Wir müssen professionelle Fachkräfte  ausbilden, denn wir werden alle Hände voll zu tun haben, Familien in besonderen Belastungssituationen zu stützen und jene Kinder zu schützen, denen ein instabiles Elternhaus keinen Schutz bieten kann“, so die zuständige Landesrätin Birgit Gerstorfer.

Die Aufstockung der Ausbildungsplätze zum/zur Akademischen Sozialpädagogischen Fachbetreuer/in von 60 auf 85 Plätze soll nun als Turbo dienen. Gleichzeitig wird damit ein regionaler Schwerpunkt gesetzt, denn die zusätzlichen 25 Plätze werden in Form eines Lehrgangs in Ried angeboten. Parallel findet wie gewohnt der Lehrgang in Linz mit 60 Plätzen statt.

Durch blended learning – einer Kombination aus Online- und Präsenzlehr­veranstaltungen – sollen die beiden Lehrgänge gut miteinander vernetzt und auch für Berufstätige attraktiv werden. Durch die kompakte Organisationsform (Do/Fr/Sa) wird ist eine gute Vereinbarkeit von Familie, Arbeit und Ausbildung gegeben, um auch Berufsumsteiger/innen anzusprechen.

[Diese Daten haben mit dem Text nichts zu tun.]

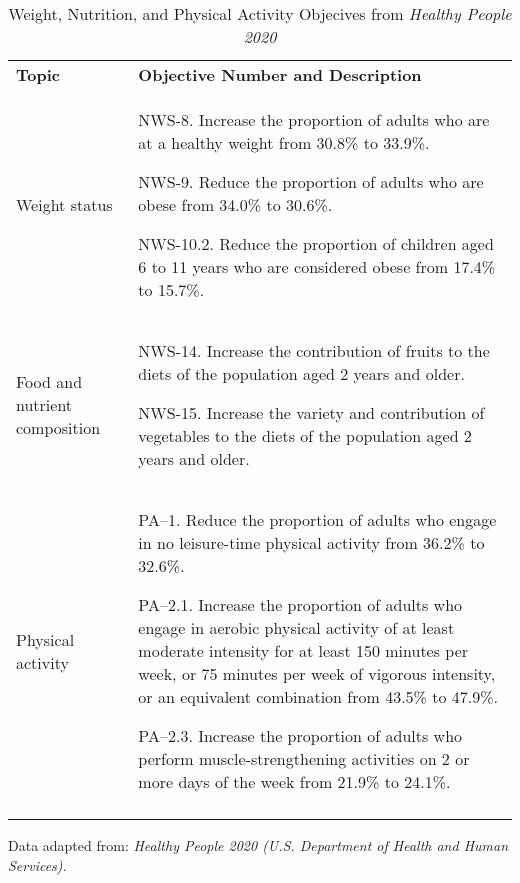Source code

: \documentclass[title={Chapter 1}]{fdsn201notes}
\begin{document}
\begin{table}[H]
    \centering
    \begin{threeparttable}
		\caption{Weight, Nutrition, and Physical Activity Objecives from \emph{Healthy People 2020}}
		\label{tab:healthy-people-2020}
		\begin{tabular}{p{} p{}}
			\rowcolor{rowdarkgreen}\textbf{Topic} & \textbf{Objective Number and Description}\\
			Weight status & NWS-8. Increase the proportion of adults who are at a healthy weight from 30.8\% to 33.9\%.

			NWS-9. Reduce the proportion of adults who are obese from 34.0\% to 30.6\%.

			NWS-10.2. Reduce the proportion of children aged 6 to 11 years who are considered obese from 17.4\% to 15.7\%.\\
			Food and nutrient composition & NWS-14. Increase the contribution of fruits to the diets of the population aged 2 years and older.

			NWS-15. Increase the variety and contribution of vegetables to the diets of the population aged 2 years and older.\\
			Physical activity & PA--1. Reduce the proportion of adults who engage in no leisure-time physical activity from 36.2\% to 32.6\%.

			PA--2.1. Increase the proportion of adults who engage in aerobic physical activity of at least moderate intensity for at least 150 minutes per week, or 75 minutes per week of vigorous intensity, or an equivalent combination from 43.5\% to 47.9\%.

			PA--2.3. Increase the proportion of adults who perform muscle-strengthening activities on 2 or more days of the week from 21.9\% to 24.1\%.\\
			\rowcolor{rowdarkgreen} & \\
		\end{tabular}
		\begin{tablenotes}
			\small
			\item Data adapted from: \emph{Healthy People 2020 (U.S. Department of Health and Human Services).}
		\end{tablenotes}
	\end{threeparttable}
\end{table}
\end{document}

Wir brauchen Menschen, die Kinder und Jugendliche und deren Familien betreuen – in den Wohngruppen der Kinder- und Jugendhilfe oder als mobile Unterstützung für Familien zu Hause. Das Arbeitsfeld ist breit und bietet Jobs für rund 1.200 Mitarbeiter/innen“, so Gerstorfer.

Mit 1.200 Stunden Theorie und 1.200 Stunden Praxisausbildung sind die Absolvent/innen gerüstet für das hohe Qualitätsniveau, das im Feld der Kinder- und Jugendhilfe gefordert ist. Die Ausbildung dauert fünf Semester und bietet viel Praxisbezug: Vor Lehrgangsbeginn findet ein Informationspraktikum statt, es folgen ein begleitetes Praktikum im 3. Semester und zum Abschluss ein umfangreiches Berufspraktikum.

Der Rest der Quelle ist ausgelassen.